Ballwin, Missouri, a suburb to the southwest of St. Louis, is home to a nearly 2,000-acre public recreation area called Castlewood State Park. The park, which kisses the free-flowing Meramec River, was formally established in 1974. Since then, its trails have attracted bikers, hikers, and more.

But in the early 20th century, when the Missouri Pacific Railroad began shuttling city dwellers off to the great outdoors, Castlewood was a very different place. It was a bustling resort town.

“People lived in downtown St. Louis, and they got smokin’ hot during the summertime,” says Kevin Albrecht, deputy regional director of Missouri State Parks. “They had the rail, so people would hop on the train to [go] cool off in the river.”

Recently, a visitor at Castlewood stumbled upon a staircase to nowhere, obscured by nature and time. Now that discovery is prompting a deep dive into the history of the area and its early years as a summertime social setting, long before it became one of Missouri’s several state parks (after a conservation group called the Open Space Council of St. Louis encouraged the state of Missouri to take over the land).

The Castlewood resort was open from roughly 1915 to 1940, but its heyday as a vacation getaway was the 1920s. “Local people who lived in the area—west St. Louis County—probably got there by foot or bike or car,” says Albrecht. “But the lion’s share of [people coming out] these weekends were coming from [the city] … They had special cars made so that you could bring your canoe on the train … [you could] hang it up and bring it to Castlewood.”

An old postcard of the Meramec River.
An old postcard of the Meramec River. Public Domain

Up until World War II, thousands of families used the Castlewood depot, especially on hot weekends. It was their gateway to summer recreation—swimming in the river, dancing in one of the seasonal clubs, ferrying to the popular Lincoln Beach sandbar.

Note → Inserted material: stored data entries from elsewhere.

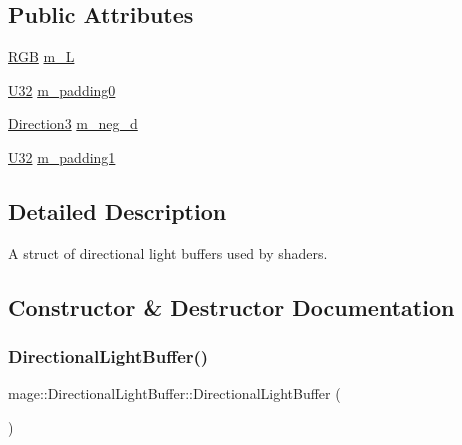 \subsection*{Public Attributes}
\begin{DoxyCompactItemize}
\item 
\hyperlink{structmage_1_1_r_g_b}{R\+GB} \hyperlink{structmage_1_1_directional_light_buffer_a9f7b75a474c2f28176aeb5207ff653dd}{m\+\_\+L}
\item 
\hyperlink{namespacemage_a41c104c036fba3756a74e19f793eeaa1}{U32} \hyperlink{structmage_1_1_directional_light_buffer_aac8d40f7af8eac8b2fb79085843be4fd}{m\+\_\+padding0}
\item 
\hyperlink{structmage_1_1_direction3}{Direction3} \hyperlink{structmage_1_1_directional_light_buffer_af3a1952cf82b66730868573a4b581ab4}{m\+\_\+neg\+\_\+d}
\item 
\hyperlink{namespacemage_a41c104c036fba3756a74e19f793eeaa1}{U32} \hyperlink{structmage_1_1_directional_light_buffer_ab94c0c42a54c9751dde8a4a2a84da861}{m\+\_\+padding1}
\end{DoxyCompactItemize}


\subsection{Detailed Description}
A struct of directional light buffers used by shaders. 

\subsection{Constructor \& Destructor Documentation}
\hypertarget{structmage_1_1_directional_light_buffer_a05efc80b9ce0ac27cdef9f1cd3241d70}{}\label{structmage_1_1_directional_light_buffer_a05efc80b9ce0ac27cdef9f1cd3241d70} 
\subsubsection{\texorpdfstring{Directional\+Light\+Buffer()}{DirectionalLightBuffer()}\hspace{0.1cm}{\footnotesize\ttfamily [1/3]}}
{\footnotesize\ttfamily mage\+::\+Directional\+Light\+Buffer\+::\+Directional\+Light\+Buffer (\begin{DoxyParamCaption}{ }\end{DoxyParamCaption})\hspace{0.3cm}{\ttfamily [noexcept]}}

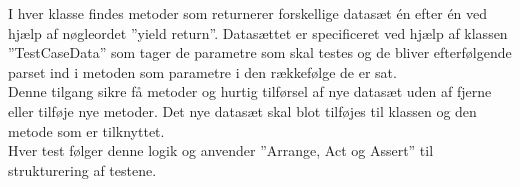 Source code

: I hver klasse findes metoder som returnerer forskellige datasæt én efter én ved hjælp af nøgleordet 
”yield return”. Datasættet er specificeret ved hjælp af klassen ”TestCaseData” som tager de parametre 
som skal testes og de bliver efterfølgende parset ind i metoden som parametre i den rækkefølge de er sat.\\

Denne tilgang sikre få metoder og hurtig tilførsel af nye datasæt uden af fjerne eller tilføje nye metoder. 
Det nye datasæt skal blot tilføjes til klassen og den metode som er tilknyttet.\\

Hver test følger denne logik og anvender ”Arrange, Act og Assert” til strukturering af testene.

The walls of the park office today are lined with old photographs donated by locals whose parents and grandparents vacationed at Castlewood, and who have worked to preserve a bit of the site’s lost history. Newspaper clippings advertise the popular Lincoln Lodge. Personal photographs illustrate the roughly 10,000 visitors that Castlewood received each weekend, including an aerial shot that Albrecht says shows “people by the hundreds.”

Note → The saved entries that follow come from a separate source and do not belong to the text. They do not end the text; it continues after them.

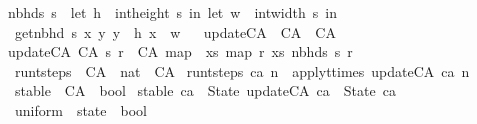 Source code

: \begin{isabellebody}
{\isachardoublequoteopen}nbhds\ s\ {\isacharequal}\ {\isacharparenleft}let\ h\ {\isacharequal}\ {\isacharparenleft}int{\isacharunderscore}height\ s{\isacharparenright}{\isacharminus}{}\ in\ {\isacharparenleft}let\ w\ {\isacharequal}\ {\isacharparenleft}int{\isacharunderscore}width\ s{\isacharparenright}{\isacharminus}{}\ in\isanewline
\ {\isacharbrackleft}{\isacharbrackleft}get{\isacharunderscore}nbhd\ s\ x\ y{\isachardot}\ y\ {\isasymleftarrow}\ {\isacharbrackleft}{}{\isachardot}{\isachardot}h{\isacharbrackright}{\isacharbrackright}{\isachardot}\ x\ {\isasymleftarrow}\ {\isacharbrackleft}{}{\isachardot}{\isachardot}w{\isacharbrackright}{\isacharbrackright}{\isacharparenright}{\isacharparenright}{\isachardoublequoteclose}\isanewline
\isanewline
\ \isanewline
{}\isamarkupfalse%
\ update{\isacharunderscore}CA\ {\isacharcolon}{\isacharcolon}\ {\isachardoublequoteopen}CA\ {\isasymRightarrow}\ CA{\isachardoublequoteclose}\ \isanewline
{\isachardoublequoteopen}update{\isacharunderscore}CA\ {\isacharparenleft}CA\ s\ r{\isacharparenright}\ {\isacharequal}\ CA\ {\isacharparenleft}map\ {\isacharparenleft}{\isasymlambda}\ xs{\isachardot}\ map\ r\ xs{\isacharparenright}\ {\isacharparenleft}nbhds\ s{\isacharparenright}{\isacharparenright}\ r{\isachardoublequoteclose}\isanewline
\isanewline
{}\isamarkupfalse%
\ run{\isacharunderscore}t{\isacharunderscore}steps\ {\isacharcolon}{\isacharcolon}\ {\isachardoublequoteopen}CA\ {\isasymRightarrow}\ nat\ {\isasymRightarrow}\ CA{\isachardoublequoteclose}\ \isanewline
{\isachardoublequoteopen}run{\isacharunderscore}t{\isacharunderscore}steps\ ca\ n\ {\isacharequal}\ apply{\isacharunderscore}t{\isacharunderscore}times\ update{\isacharunderscore}CA\ ca\ n{\isachardoublequoteclose}%
\isadelimdocument
%
\endisadelimdocument
%
\isatagdocument
%
\isamarkuptrue%
%
\endisatagdocument
{\isafolddocument}%
%
\isadelimdocument
%
\endisadelimdocument
{}\isamarkupfalse%
\ stable\ {\isacharcolon}{\isacharcolon}\ {\isachardoublequoteopen}CA\ {\isasymRightarrow}\ bool{\isachardoublequoteclose}\ \isanewline
{\isachardoublequoteopen}stable\ ca\ {\isasymequiv}\ State\ {\isacharparenleft}update{\isacharunderscore}CA\ ca{\isacharparenright}\ {\isacharequal}\ State\ ca{\isachardoublequoteclose}\isanewline
\isanewline
{}\isamarkupfalse%
\ uniform\ {\isacharcolon}{\isacharcolon}\ {\isachardoublequoteopen}state\ {\isasymRightarrow}\ bool{\isachardoublequoteclose}\ \isanewline

\end{isabellebody}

But by the middle of the century—after the advent of air conditioning made it more appealing to spend summers in urban areas—tourism at the riverside resort destination waned.

“Tastes changed back then,” says Albrecht, “but probably the biggest single factor [was] the automobile. When you think about the time frame, [not] that many people had automobiles … but by the time you get back from World War II, the housing boom happens and then everyone has a car, so people started going other places.”

Today, the history of Castlewood as a summer hotspot is largely grown over. Most of the man-made buildings here, and the man-made beach, have been erased by decades of frequent river flooding.

Castlewood State Park today.
Castlewood State Park today. Public Domain

“Over time natural deterioration took over,” says Albrecht. “Castlewood is one of five parks on the Meramec River … people started selling and abandoning properties, so a lot of it has just gone away with time and flooding.”

Yet the grand staircase, a concrete crescendo that runs from the bottomlands up toward the limestone bluff, still remains. Another wooden staircase, which once led vacationers from the train depot to their hotels, now takes explorers 250 feet above the river to a hiking trail. These steps have been maintained because the public still uses them, says Albrecht.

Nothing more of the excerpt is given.